CHASE, Circuit Judge.
The plaintiff, a Delaware corporation, is the owner by assignment of the registered trade-mark “V-8” for a combination of eight vegetable juices. It sued the defendant, a citizen of New York, for infringement of its trade-mark and for unfair competition in the’ sale of dry vitamin tablets in packages marked with the symbol “V-8”. It obtained a judgment in the District Court for the Eastern District of New York holding that the defendant had both infringed the mark and competed unfairly. A permanent injunction was issued restraining the defendant from continuing so to do. 56 F.Supp. 665.
The facts were stipulated and may be summarized as follows:
The plaintiff and its predecessors have sold large quantities of canned vegetable juices in New York and in interstate commerce continuously since July 17, 1937. The symbol “V-8” has been put in a prominent position on the cans, which are sold in grocery and delicatessen stores and in the grocery departments of department stores. This combination of vegetable juices has been extensively advertised in magazines and newspapers, on outdoor signs and in other ways under the trademark “V-8” and is widely known by that name, though it is also known as a vegetable juice cocktail. The plaintiff makes and sells several other well known food products and also sells dry vitamin tablets in packages bearing its trade-mark “Stams.”

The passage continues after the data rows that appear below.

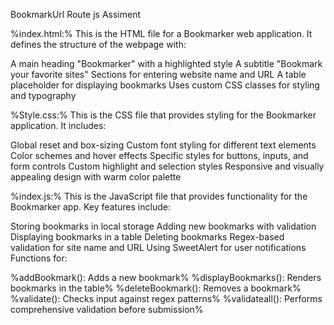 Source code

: BookmarkUrl
Route js Assiment

%index.html:%
This is the HTML file for a Bookmarker web application. It defines the structure of the webpage with:


A main heading "Bookmarker" with a highlighted style
A subtitle "Bookmark your favorite sites"
Sections for entering website name and URL
A table placeholder for displaying bookmarks
Uses custom CSS classes for styling and typography


%Style.css:%
This is the CSS file that provides styling for the Bookmarker application. It includes:


Global reset and box-sizing
Custom font styling for different text elements
Color schemes and hover effects
Specific styles for buttons, inputs, and form controls
Custom highlight and selection styles
Responsive and visually appealing design with warm color palette


%index.js:%
This is the JavaScript file that provides functionality for the Bookmarker app. Key features include:


Storing bookmarks in local storage
Adding new bookmarks with validation
Displaying bookmarks in a table
Deleting bookmarks
Regex-based validation for site name and URL
Using SweetAlert for user notifications
Functions for:

%addBookmark(): Adds a new bookmark%
%displayBookmarks(): Renders bookmarks in the table%
%deleteBookmark(): Removes a bookmark%
%validate(): Checks input against regex patterns%
%validateall(): Performs comprehensive validation before submission%
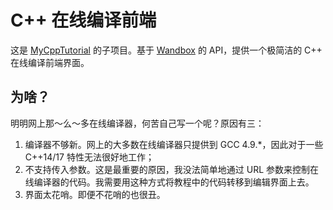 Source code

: # C++ 在线编译前端

这是 [MyCppTutorial](https://github.com/Guyutongxue/MyCppTutorial) 的子项目。基于 [Wandbox](https://github.com/melpon/wandbox) 的 API，提供一个极简洁的 C++ 在线编译前端界面。

## 为啥？

明明网上那～么～多在线编译器，何苦自己写一个呢？原因有三：
1. 编译器不够新。网上的大多数在线编译器只提供到 GCC 4.9.*，因此对于一些 C++14/17 特性无法很好地工作；
2. 不支持传入参数。这是最重要的原因，我没法简单地通过 URL 参数来控制在线编译器的代码。我需要用这种方式将教程中的代码转移到编辑界面上去。
3. 界面太花哨。即便不花哨的也很丑。
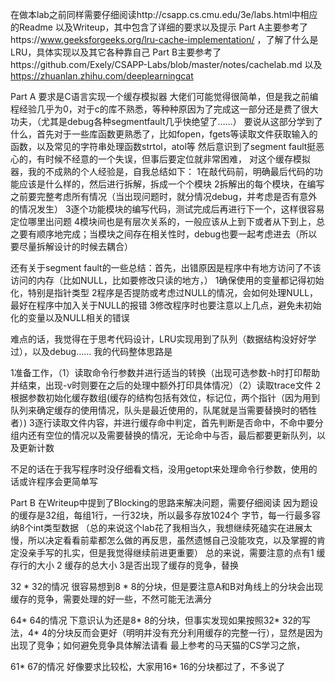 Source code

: 在做本lab之前同样需要仔细阅读http://csapp.cs.cmu.edu/3e/labs.html中相应的Readme 以及Writeup，其中包含了详细的要求以及提示
Part A主要参考了https://www.geeksforgeeks.org/lru-cache-implementation/ ，了解了什么是LRU，具体实现以及其它各种靠自己
Part B主要参考了https://github.com/Exely/CSAPP-Labs/blob/master/notes/cachelab.md 
           以及 https://zhuanlan.zhihu.com/deeplearningcat

Part A
要求是C语言实现一个缓存模拟器
大佬们可能觉得很简单，但是我之前编程经验几乎为0，对于c的库不熟悉，等种种原因为了完成这一部分还是费了很大功夫，（尤其是debug各种segmentfault几乎快绝望了……）
要说从这部分学到了什么，首先对于一些库函数更熟悉了，比如fopen，fgets等读取文件获取输入的函数，以及常见的字符串处理函数strtol，atol等
然后意识到了segment fault挺恶心的，有时候不经意的一个失误，但事后要定位就非常困难，
对这个缓存模拟器，我的不成熟的个人经验是，自我总结如下：
1在敲代码前，明确最后代码的功能应该是什么样的，然后进行拆解，拆成一个个模块
2拆解出的每个模块，在编写之前要完整考虑所有情况（当出现问题时，就分情况debug，并考虑是否有意外的情况发生）
3逐个功能模块的编写代码，测试完成后再进行下一个，这样很容易定位哪里出问题
4模块间也是有层次关系的，一般应该从上到下或者从下到上，总之要有顺序地完成；当模块之间存在相关性时，debug也要一起考虑进去（所以要尽量拆解设计的时候去耦合）

还有关于segment fault的一些总结：首先，出错原因是程序中有地方访问了不该访问的内存（比如NULL，比如要修改只读的地方，）
1确保使用的变量都记得初始化，特别是指针类型
2程序是否提防或考虑过NULL的情况，会如何处理NULL，最好在程序中加入关于NULL的报错
3修改程序时也要注意以上几点，避免未初始化的变量以及NULL相关的错误

难点的话，我觉得在于思考代码设计，LRU实现用到了队列（数据结构没好好学过），以及debug……
我的代码整体思路是

1准备工作，（1）读取命令行参数并进行适当的转换（出现可选参数-h时打印帮助并结束，出现-v时则要在之后的处理中额外打印具体情况）（2）读取trace文件
2根据参数初始化缓存数组(缓存的结构包括有效位，标记位，两个指针（因为用到队列来确定缓存的使用情况，队头是最近使用的，队尾就是当需要替换时的牺牲者）)
3逐行读取文件内容，并进行缓存命中判定，首先判断是否命中，不命中要分组内还有空位的情况以及需要替换的情况，无论命中与否，最后都要更新队列，以及更新计数

不足的话在于我写程序时没仔细看文档，没用getopt来处理命令行参数，使用的话或许程序会更简单写


Part B
在Writeup中提到了Blocking的思路来解决问题，需要仔细阅读
因为题设的缓存是32组，每组1行，一行32块，所以最多存放1024个 字节，每一行最多容纳8个int类型数据
（总的来说这个lab花了我相当久，我想继续死磕实在进展太慢，所以决定看看前辈都怎么做的再反思，虽然遗憾自己没能攻克，以及掌握的肯定没亲手写的扎实，但是我觉得继续前进更重要）
总的来说，需要注意的点有1 缓存行的大小 2 缓存的总大小 3是否出现了缓存的竞争，替换

32 * 32的情况
很容易想到8 * 8的分块，但是要注意A和B对角线上的分块会出现缓存的竞争，需要处理的好一些，不然可能无法满分

64* 64的情况
下意识认为还是8* 8的分块，但事实发现如果按照32* 32的写法，4* 4的分块反而会更好（明明并没有充分利用缓存的完整一行），显然是因为出现了竞争；如何避免竞争具体解法请看
最上参考的马天猫的CS学习之旅，

61* 67的情况
好像要求比较松，大家用16* 16的分块都过了，不多说了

The defendant began on July 1, 1942, to sell in New York and in interstate commerce dry vitamin tablets which he bought on the open market and packed in thin elongated cardboard cartons having printed on them, inter alia, a colored disc bearing the symbol “V-8” over the words “Vitamin Tablets” in slightly smaller type. The sentence “These tablets contain 8 vitamins and 3 minerals” in still smaller type was also on the package. The defendant applied for registration of this trade-mark “V-8” for vitamin tablets when he began using it, and for a time used a registration notice with it but discontinued so doing in May of the following year on advice of counsel. His application for registration was denied and he abandoned it, after changing his tablets first from a kind containing three minerals to one containing four and then to another which contained nine minerals and marking his packages accordingly. The defendant sells his vitamin tablets only to drug stores and pharmaceutical dispensaries. When he selected the symbol “V-8” for use on his vitamins he knew “V-8” was being used as a trade-mark for vegetable juices and he also knew that, as the parties have stipulated, the mark had already been used on automobile engines, on brushless shaving cream, and on an after-shave lotion.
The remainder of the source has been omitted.